Things of course, have moved on. Now in its fourth iteration, DSM IV no longer lists homosexuality as a disorder. It does however, list the following; Fetishism, Gender Identity Disorder, Hypoactive sexual desire disorder (not Hyperactive), Kleptomania, Voyeurism, and my personal favourite - Frotterurism. This is a sexual 'disorder' involving rubbing against another person to achieve sexual arousal or even orgasm, discreetly and without being discovered, typically in a public place.
It strikes me that a diagnosis of the above requires as much moral judgement on the part of the Psychiatrist as it does clinical expertise.
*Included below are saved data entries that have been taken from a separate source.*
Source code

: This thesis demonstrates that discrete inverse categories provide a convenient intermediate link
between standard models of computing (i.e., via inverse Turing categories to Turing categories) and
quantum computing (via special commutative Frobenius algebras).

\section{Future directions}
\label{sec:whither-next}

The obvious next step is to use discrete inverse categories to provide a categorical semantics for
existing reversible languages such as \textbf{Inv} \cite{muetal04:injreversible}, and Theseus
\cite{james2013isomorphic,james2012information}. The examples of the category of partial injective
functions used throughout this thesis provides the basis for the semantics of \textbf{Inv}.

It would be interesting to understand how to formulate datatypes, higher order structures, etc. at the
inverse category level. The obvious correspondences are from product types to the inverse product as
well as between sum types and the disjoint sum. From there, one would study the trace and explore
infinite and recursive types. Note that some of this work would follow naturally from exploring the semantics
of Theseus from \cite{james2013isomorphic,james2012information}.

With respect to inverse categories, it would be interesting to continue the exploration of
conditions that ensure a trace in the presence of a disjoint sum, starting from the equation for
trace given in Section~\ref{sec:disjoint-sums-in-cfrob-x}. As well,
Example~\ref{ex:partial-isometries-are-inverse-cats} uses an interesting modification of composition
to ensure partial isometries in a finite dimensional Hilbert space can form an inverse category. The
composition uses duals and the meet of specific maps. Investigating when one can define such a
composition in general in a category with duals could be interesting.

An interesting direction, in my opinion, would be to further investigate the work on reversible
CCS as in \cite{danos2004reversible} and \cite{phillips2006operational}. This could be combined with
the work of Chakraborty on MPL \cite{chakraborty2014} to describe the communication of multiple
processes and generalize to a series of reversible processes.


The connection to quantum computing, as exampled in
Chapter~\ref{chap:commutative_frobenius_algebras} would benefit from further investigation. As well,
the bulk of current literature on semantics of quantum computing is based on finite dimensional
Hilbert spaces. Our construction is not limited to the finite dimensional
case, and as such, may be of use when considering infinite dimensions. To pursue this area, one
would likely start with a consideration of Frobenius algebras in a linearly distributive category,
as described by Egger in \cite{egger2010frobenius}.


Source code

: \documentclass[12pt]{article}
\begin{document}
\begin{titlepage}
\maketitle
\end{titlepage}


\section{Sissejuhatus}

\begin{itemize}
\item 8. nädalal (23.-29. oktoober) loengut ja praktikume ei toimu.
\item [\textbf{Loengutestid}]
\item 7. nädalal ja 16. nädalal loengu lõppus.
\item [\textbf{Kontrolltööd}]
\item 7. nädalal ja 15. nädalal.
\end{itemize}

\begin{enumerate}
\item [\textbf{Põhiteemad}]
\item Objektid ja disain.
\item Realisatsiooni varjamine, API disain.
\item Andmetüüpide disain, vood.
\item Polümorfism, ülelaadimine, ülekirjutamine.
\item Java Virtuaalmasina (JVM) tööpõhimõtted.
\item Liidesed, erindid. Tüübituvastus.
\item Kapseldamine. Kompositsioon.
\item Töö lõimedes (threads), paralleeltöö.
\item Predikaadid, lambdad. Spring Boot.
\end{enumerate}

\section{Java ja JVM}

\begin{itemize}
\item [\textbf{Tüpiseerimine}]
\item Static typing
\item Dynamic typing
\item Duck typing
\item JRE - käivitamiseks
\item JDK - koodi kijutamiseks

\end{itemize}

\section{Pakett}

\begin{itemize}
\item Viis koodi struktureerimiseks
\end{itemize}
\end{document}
It dosen't stop with sexual deviancy either. It gets into the meat and bones of our identities. 'Schizoid Personality Disorder' for example, presents in the following manner;
A pervasive pattern of detachment from social relationships and a restricted range of expression of emotions in interpersonal settings, beginning by early adulthood and present in a variety of contexts, as indicated by four (or more) of the following:
- neither desires nor enjoys close relationships, including being part of a family
- almost always chooses solitary activities
- has little, if any, interest in having sexual experiences with another person
- takes pleasure in few, if any, activities
- lacks close friends or confidants other than first-degree relatives
- appears indifferent to the praise or criticism of others
- shows emotional coldness, detachment, or flattened affectivity
I wonder if the authors of DSM IV understood the awesome power of words. The power of labels. A tag beggining with Schizo, affixed to a young person, can ruin their life. For some, it's a death sentence. Words can indeed kill.
What's this got to do with spirituality then?
Well, for all its quantitative posturings, Psychiatry remains an art, not a science. Don't let anyone tell you otherwise. And art of course, is a metaphorical exploration of the human condition. An exploration of human spirit.
The DSM IV manual comes with a health warning - The application of these diagnostic criteria must only be made by people with the appropriate training and expertise.
Perhaps, if DSM IV was written in Latin, the judgements Psychiatry makes about people would be accepted even more as an absolute moral authority.
Countless copies of DSM IV have been made over the years. Rather than on a printing press, I imagine hundreds of aspiring psychiatrists, hunched over desks, lit by candle light carefully copying the DSM criteria onto parchment.
More on this another night.
Want to know more right now? You could do no worse than starting with Thomas Szasz.